Icon Writers / 10 May, 2024

Allan’s generosity shines through during trying time

When Hobart resident, Allan was diagnosed with stage 4 bowel cancer in 2022, his first thought wasn’t about himself.

Instead, the 64-year-old immediately thought of his family

“When I was told of my diagnosis, I knew it wasn’t good, but I was determined to beat it,” says Allan.

“I’ve been married to my wife, Jeanette for 45 years and we have two children and four grandchildren. From the start, I’ve been determined to beat the cancer for them.

“When I received my diagnosis, I was told I had three to five years to live. I said I wouldn’t accept that. I want at least another ten.”

Allan first noticed symptoms when his bowel movements became more frequent, leading him to take a bowel cancer test.

Following his diagnosis and surgery to remove some of the cancer, Allan commenced chemotherapy at Icon Cancer Centre Hobart under the care of medical oncologist, A/Prof Louise Nott.
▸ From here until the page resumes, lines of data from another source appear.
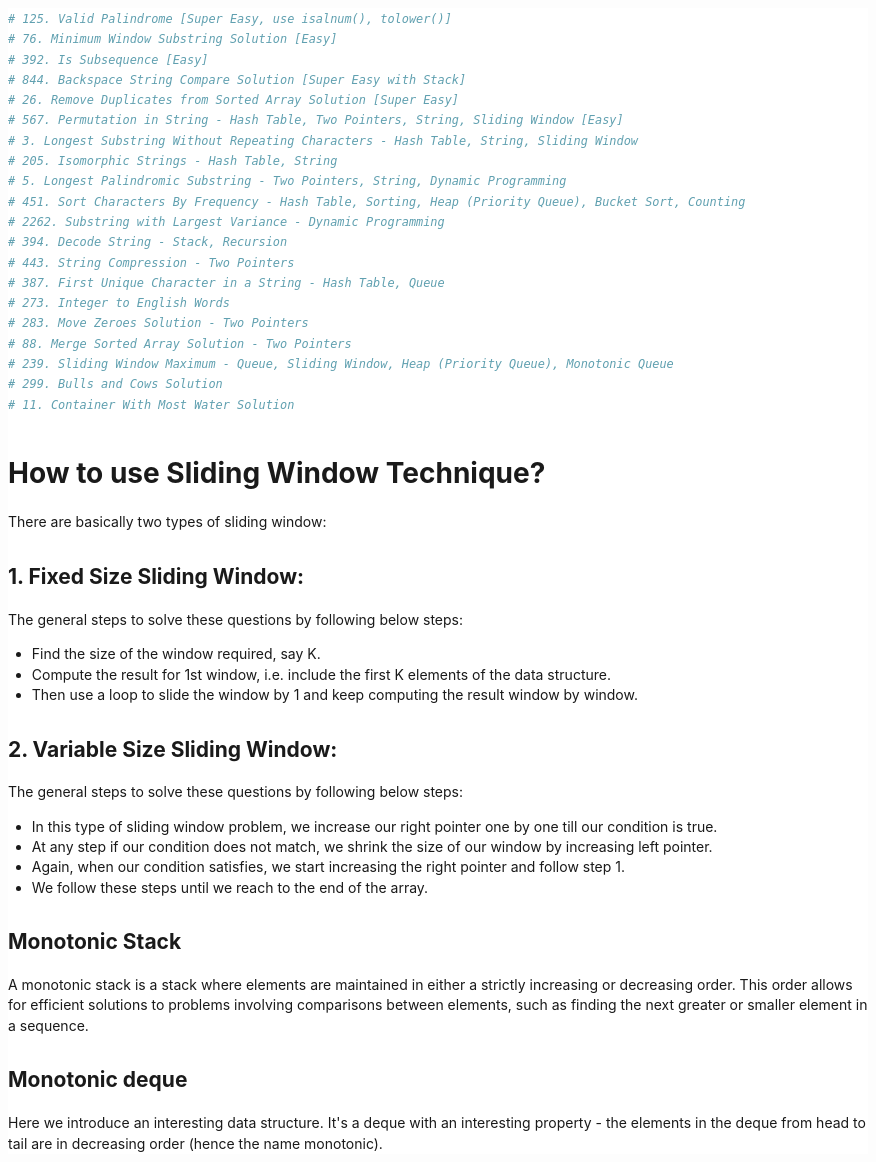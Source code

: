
 ```bash
# 125. Valid Palindrome [Super Easy, use isalnum(), tolower()]
# 76. Minimum Window Substring Solution [Easy]
# 392. Is Subsequence [Easy]
# 844. Backspace String Compare Solution [Super Easy with Stack]
# 26. Remove Duplicates from Sorted Array Solution [Super Easy]
# 567. Permutation in String - Hash Table, Two Pointers, String, Sliding Window [Easy]
# 3. Longest Substring Without Repeating Characters - Hash Table, String, Sliding Window
# 205. Isomorphic Strings - Hash Table, String
# 5. Longest Palindromic Substring - Two Pointers, String, Dynamic Programming
# 451. Sort Characters By Frequency - Hash Table, Sorting, Heap (Priority Queue), Bucket Sort, Counting
# 2262. Substring with Largest Variance - Dynamic Programming
# 394. Decode String - Stack, Recursion
# 443. String Compression - Two Pointers
# 387. First Unique Character in a String - Hash Table, Queue
# 273. Integer to English Words
# 283. Move Zeroes Solution - Two Pointers
# 88. Merge Sorted Array Solution - Two Pointers
# 239. Sliding Window Maximum - Queue, Sliding Window, Heap (Priority Queue), Monotonic Queue
# 299. Bulls and Cows Solution
# 11. Container With Most Water Solution
```

# How to use Sliding Window Technique?
There are basically two types of sliding window:

## 1. Fixed Size Sliding Window:
The general steps to solve these questions by following below steps:

- Find the size of the window required, say K.
- Compute the result for 1st window, i.e. include the first K elements of the data structure.
- Then use a loop to slide the window by 1 and keep computing the result window by window.

## 2. Variable Size Sliding Window:
The general steps to solve these questions by following below steps:

- In this type of sliding window problem, we increase our right pointer one by one till our condition is true.
- At any step if our condition does not match, we shrink the size of our window by increasing left pointer.
- Again, when our condition satisfies, we start increasing the right pointer and follow step 1.
- We follow these steps until we reach to the end of the array.

## Monotonic Stack
A monotonic stack is a stack where elements are maintained in either a strictly increasing or decreasing order. This order allows for efficient solutions to problems involving comparisons between elements, such as finding the next greater or smaller element in a sequence. 

## Monotonic deque
Here we introduce an interesting data structure. It's a deque with an interesting property - the elements in the deque from head to tail are in decreasing order (hence the name monotonic).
“Louise has been amazing. I had a trip to Melbourne during my treatment and while I was away, I experienced bleeding. I called Louise on the Saturday, and she contacted me on the Sunday and arranged to see me first thing on Monday morning. Louise and the team at Icon are incredible and go above and beyond,” says Allan.

It is for that reason, Allan and Jeanette made the generous decision to donate to the Icon Cancer Foundation, a not-for-profit charity that raises funds to support Icon Cancer Centre’s network of doctors and healthcare professionals to do vital independent cancer research.

“The team at Icon in Hobart have given so much to me, so I wanted to find a way to give back to them. It was a great feeling when we signed the cheque,” says Allan.

“I’ve had a good life and I want to be able to help others who are going through cancer.”

While Allan has shared his giving nature with the Icon Hobart team, he has also shared his vibrant personality.

During his treatment, Allan has worn a series of brightly coloured shirts, bringing smiles to the faces of patients and staff at the centre.

“Any kind of shirt I can find that’s bright, I wear to treatment. It’s a way of being positive. There’s a lot of negativity at a cancer centre, so I wanted to make people smile,” says Allan.

“My daughter is a hairdresser, so she has also given me brightly coloured hair. The reactions have been lovely and a good talking point for people.”

Allan is now determined to spread the bowel cancer awareness message.

“I had the (bowel cancer screening) kits sitting in the drawer at home for a while and didn’t use them until I experienced symptoms,” says Allan.

“My message to people is, when you get them, use them. It’s a simple test that could save your life.”